--- Exercise ---
Give the records again exactly, but drop the pictures.

*** Opening of Extracted records ***

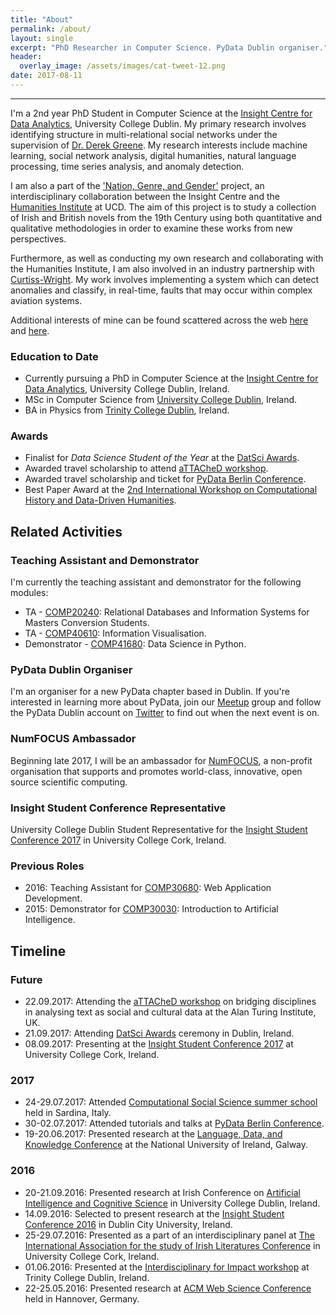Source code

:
 ```yaml
---
title: "About"
permalink: /about/
layout: single
excerpt: "PhD Researcher in Computer Science. PyData Dublin organiser."
header:
  overlay_image: /assets/images/cat-tweet-12.png
date: 2017-08-11
---
```

<hr />

<!-- "Physics BA, TCD. CS MSc, UCD. Currently pursuing a PhD in CS, UCD. PyData Dublin Organiser." -->

I'm a 2nd year PhD Student in Computer Science at the [Insight Centre for Data Analytics](https://www.insight-centre.org/users/siobhan-grayson), University College Dublin.
My primary research involves identifying structure in multi-relational social networks under the supervision of [Dr. Derek Greene](https://www.insight-centre.org/users/derek-greene). My research interests include machine learning, social network analysis, digital humanities, natural language processing, time series analysis, and anomaly detection.

I am also a part of the ['Nation, Genre, and Gender'](http://www.nggprojectucd.ie/) project, an interdisciplinary collaboration between the Insight Centre and the [Humanities Institute](http://www.ucd.ie/humanities/) at UCD. The aim of this project is to study a collection of Irish and British novels from the 19th Century using both quantitative and qualitative methodologies in order to examine these works from new perspectives.

Furthermore, as well as conducting my own research and collaborating with the Humanities Institute, I am also involved in an industry partnership with [Curtiss-Wright](http://www.curtisswright.com/home/default.aspx). My work involves implementing a system which can detect anomalies and classify, in real-time, faults that may occur within complex aviation systems.

Additional interests of mine can be found scattered across the web [here](http://www.maths.tcd.ie/~graysons/) and [here](https://twitter.com/siobhan_grayson/lists).

### Education to Date
* Currently pursuing a PhD in Computer Science at the [Insight Centre for Data Analytics](https://www.insight-centre.org/users/siobhan-grayson), University College Dublin, Ireland.
* MSc in Computer Science from [University College Dublin](http://www.ucd.ie/), Ireland.
* BA in Physics from [Trinity College Dublin](https://www.tcd.ie/), Ireland.

### Awards
* Finalist for *Data Science Student of the Year* at the [DatSci Awards](https://www.datsciawards.ie/finalists-2017/).
* Awarded travel scholarship to attend [aTTACheD workshop](https://dongpng.github.io/attached/).
* Awarded travel scholarship and ticket for [PyData Berlin Conference](https://pydata.org/berlin2017/).
* Best Paper Award at the [2nd International Workshop on Computational History and Data-Driven Humanities](http://www.springer.com/gp/book/9783319462233).

## Related Activities

### Teaching Assistant and Demonstrator
I'm currently the teaching assistant and demonstrator for the following modules:
<!-- developed technical communication skills as well as module management and leadership. -->
* TA - [COMP20240](https://sisweb.ucd.ie/usis/!W_HU_MENU.P_PUBLISH?p_tag=MODULE&MODULE=COMP20240&MAJR=T195): Relational Databases and Information Systems for Masters Conversion Students.
* TA - [COMP40610](https://sisweb.ucd.ie/usis/w_sm_web_inf_viewer_banner.show_module?p_subj=COMP&p_crse=40610&p_term_code=201700&p_return_url=&p_website_mode=CONTINUING&p_semester=1#bookmarkassessment): Information Visualisation.
* Demonstrator - [COMP41680](https://sisweb.ucd.ie/usis/w_sm_web_inf_viewer_banner.show_module?p_subj=COMP&p_crse=41680&p_term_code=201700&p_return_url=&p_website_mode=CONTINUING&p_semester=2): Data Science in Python.

### PyData Dublin Organiser
<!-- 🐍 -->
I'm an organiser for a new PyData chapter based in Dublin. If you're interested in learning more about PyData, join our [Meetup](https://www.meetup.com/PyDataDublin/) group and follow the PyData Dublin account on [Twitter](https://twitter.com/PyDataDublin) to find out when the next event is on.

### NumFOCUS Ambassador
Beginning late 2017, I will be an ambassador for [NumFOCUS](https://www.numfocus.org/), a non-profit organisation that supports and promotes world-class, innovative, open source scientific computing.

### Insight Student Conference Representative
University College Dublin Student Representative for the [Insight Student Conference 2017](http://studentconference2017.insight-centre.org/) in University College Cork, Ireland.

### Previous Roles
<!-- * 2017: University College Dublin Student Representative for the [Insight Student Conference](http://studentconference2017.insight-centre.org/) in University College Cork, Ireland. -->
* 2016: Teaching Assistant for [COMP30680](https://sisweb.ucd.ie/usis/!W_HU_MENU.P_PUBLISH?p_tag=MODULE&MODULE=COMP30680&MAJR=T195): Web Application Development.
* 2015: Demonstrator for [COMP30030](https://csiweb.ucd.ie/content/introduction-artificial-intelligence-comp30030): Introduction to Artificial Intelligence.

## Timeline

### Future
* 22.09.2017: Attending the [aTTACheD workshop](https://dongpng.github.io/attached/) on bridging disciplines in analysing text as social and cultural data at the Alan Turing Institute, UK.
* 21.09.2017: Attending [DatSci Awards](https://www.datsciawards.ie/) ceremony in Dublin, Ireland.
* 08.09.2017: Presenting at the [Insight Student Conference 2017](http://studentconference2017.insight-centre.org/) at University College Cork, Ireland.

### 2017
* 24-29.07.2017: Attended [Computational Social Science summer school](http://summerschool.computationalsocialscience.eu/) held in Sardina, Italy.
* 30-02.07.2017: Attended tutorials and talks at [PyData Berlin Conference](https://pydata.org/berlin2017/).
* 19-20.06.2017: Presented research at the [Language, Data, and Knowledge Conference](http://ldk2017.org/) at the National University of Ireland, Galway.

### 2016
* 20-21.09.2016: Presented research at Irish Conference on [Artificial Intelligence and Cognitive Science](http://aics2016.ucd.ie/) in University College Dublin, Ireland.
* 14.09.2016: Selected to present research at the [Insight Student Conference 2016](https://www.insight-centre.org/content/student-conference-2016) in Dublin City University, Ireland.
* 25-29.07.2016: Presented as a part of an interdisciplinary panel at [The International Association
for the study of Irish Literatures Conference](http://iasil2016.com/wp-content/uploads/2016/07/IASIL-conference-brochure-web.pdf) in University College Cork, Ireland.
* 01.06.2016: Presented at the [Interdisciplinary for Impact workshop](https://www.tcd.ie/trinitylongroomhub/whats-on/details/2016/2016-1-06-01interdisciplinarity.php) at Trinity College Dublin, Ireland.
* 22-25.05.2016: Presented research at [ACM Web Science Conference](http://www.websci16.org/) held in Hannover, Germany.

*** Close of Extracted records ***

--- Response area ---
Source code

:
 ```yaml
---
title: "About"
permalink: /about/
layout: single
excerpt: "PhD Researcher in Computer Science. PyData Dublin organiser."
header:
  overlay_image: /assets/images/cat-tweet-12.png
date: 2017-08-11
---
```

<hr />

<!-- "Physics BA, TCD. CS MSc, UCD. Currently pursuing a PhD in CS, UCD. PyData Dublin Organiser." -->

I'm a 2nd year PhD Student in Computer Science at the [Insight Centre for Data Analytics](https://www.insight-centre.org/users/siobhan-grayson), University College Dublin.
My primary research involves identifying structure in multi-relational social networks under the supervision of [Dr. Derek Greene](https://www.insight-centre.org/users/derek-greene). My research interests include machine learning, social network analysis, digital humanities, natural language processing, time series analysis, and anomaly detection.

I am also a part of the ['Nation, Genre, and Gender'](http://www.nggprojectucd.ie/) project, an interdisciplinary collaboration between the Insight Centre and the [Humanities Institute](http://www.ucd.ie/humanities/) at UCD. The aim of this project is to study a collection of Irish and British novels from the 19th Century using both quantitative and qualitative methodologies in order to examine these works from new perspectives.

Furthermore, as well as conducting my own research and collaborating with the Humanities Institute, I am also involved in an industry partnership with [Curtiss-Wright](http://www.curtisswright.com/home/default.aspx). My work involves implementing a system which can detect anomalies and classify, in real-time, faults that may occur within complex aviation systems.

Additional interests of mine can be found scattered across the web [here](http://www.maths.tcd.ie/~graysons/) and [here](https://twitter.com/siobhan_grayson/lists).

### Education to Date
* Currently pursuing a PhD in Computer Science at the [Insight Centre for Data Analytics](https://www.insight-centre.org/users/siobhan-grayson), University College Dublin, Ireland.
* MSc in Computer Science from [University College Dublin](http://www.ucd.ie/), Ireland.
* BA in Physics from [Trinity College Dublin](https://www.tcd.ie/), Ireland.

### Awards
* Finalist for *Data Science Student of the Year* at the [DatSci Awards](https://www.datsciawards.ie/finalists-2017/).
* Awarded travel scholarship to attend [aTTACheD workshop](https://dongpng.github.io/attached/).
* Awarded travel scholarship and ticket for [PyData Berlin Conference](https://pydata.org/berlin2017/).
* Best Paper Award at the [2nd International Workshop on Computational History and Data-Driven Humanities](http://www.springer.com/gp/book/9783319462233).

## Related Activities

### Teaching Assistant and Demonstrator
I'm currently the teaching assistant and demonstrator for the following modules:
<!-- developed technical communication skills as well as module management and leadership. -->
* TA - [COMP20240](https://sisweb.ucd.ie/usis/!W_HU_MENU.P_PUBLISH?p_tag=MODULE&MODULE=COMP20240&MAJR=T195): Relational Databases and Information Systems for Masters Conversion Students.
* TA - [COMP40610](https://sisweb.ucd.ie/usis/w_sm_web_inf_viewer_banner.show_module?p_subj=COMP&p_crse=40610&p_term_code=201700&p_return_url=&p_website_mode=CONTINUING&p_semester=1#bookmarkassessment): Information Visualisation.
* Demonstrator - [COMP41680](https://sisweb.ucd.ie/usis/w_sm_web_inf_viewer_banner.show_module?p_subj=COMP&p_crse=41680&p_term_code=201700&p_return_url=&p_website_mode=CONTINUING&p_semester=2): Data Science in Python.

### PyData Dublin Organiser
<!-- 🐍 -->
I'm an organiser for a new PyData chapter based in Dublin. If you're interested in learning more about PyData, join our [Meetup](https://www.meetup.com/PyDataDublin/) group and follow the PyData Dublin account on [Twitter](https://twitter.com/PyDataDublin) to find out when the next event is on.

### NumFOCUS Ambassador
Beginning late 2017, I will be an ambassador for [NumFOCUS](https://www.numfocus.org/), a non-profit organisation that supports and promotes world-class, innovative, open source scientific computing.

### Insight Student Conference Representative
University College Dublin Student Representative for the [Insight Student Conference 2017](http://studentconference2017.insight-centre.org/) in University College Cork, Ireland.

### Previous Roles
<!-- * 2017: University College Dublin Student Representative for the [Insight Student Conference](http://studentconference2017.insight-centre.org/) in University College Cork, Ireland. -->
* 2016: Teaching Assistant for [COMP30680](https://sisweb.ucd.ie/usis/!W_HU_MENU.P_PUBLISH?p_tag=MODULE&MODULE=COMP30680&MAJR=T195): Web Application Development.
* 2015: Demonstrator for [COMP30030](https://csiweb.ucd.ie/content/introduction-artificial-intelligence-comp30030): Introduction to Artificial Intelligence.

## Timeline

### Future
* 22.09.2017: Attending the [aTTACheD workshop](https://dongpng.github.io/attached/) on bridging disciplines in analysing text as social and cultural data at the Alan Turing Institute, UK.
* 21.09.2017: Attending [DatSci Awards](https://www.datsciawards.ie/) ceremony in Dublin, Ireland.
* 08.09.2017: Presenting at the [Insight Student Conference 2017](http://studentconference2017.insight-centre.org/) at University College Cork, Ireland.

### 2017
* 24-29.07.2017: Attended [Computational Social Science summer school](http://summerschool.computationalsocialscience.eu/) held in Sardina, Italy.
* 30-02.07.2017: Attended tutorials and talks at [PyData Berlin Conference](https://pydata.org/berlin2017/).
* 19-20.06.2017: Presented research at the [Language, Data, and Knowledge Conference](http://ldk2017.org/) at the National University of Ireland, Galway.

### 2016
* 20-21.09.2016: Presented research at Irish Conference on [Artificial Intelligence and Cognitive Science](http://aics2016.ucd.ie/) in University College Dublin, Ireland.
* 14.09.2016: Selected to present research at the [Insight Student Conference 2016](https://www.insight-centre.org/content/student-conference-2016) in Dublin City University, Ireland.
* 25-29.07.2016: Presented as a part of an interdisciplinary panel at [The International Association
for the study of Irish Literatures Conference](http://iasil2016.com/wp-content/uploads/2016/07/IASIL-conference-brochure-web.pdf) in University College Cork, Ireland.
* 01.06.2016: Presented at the [Interdisciplinary for Impact workshop](https://www.tcd.ie/trinitylongroomhub/whats-on/details/2016/2016-1-06-01interdisciplinarity.php) at Trinity College Dublin, Ireland.
* 22-25.05.2016: Presented research at [ACM Web Science Conference](http://www.websci16.org/) held in Hannover, Germany.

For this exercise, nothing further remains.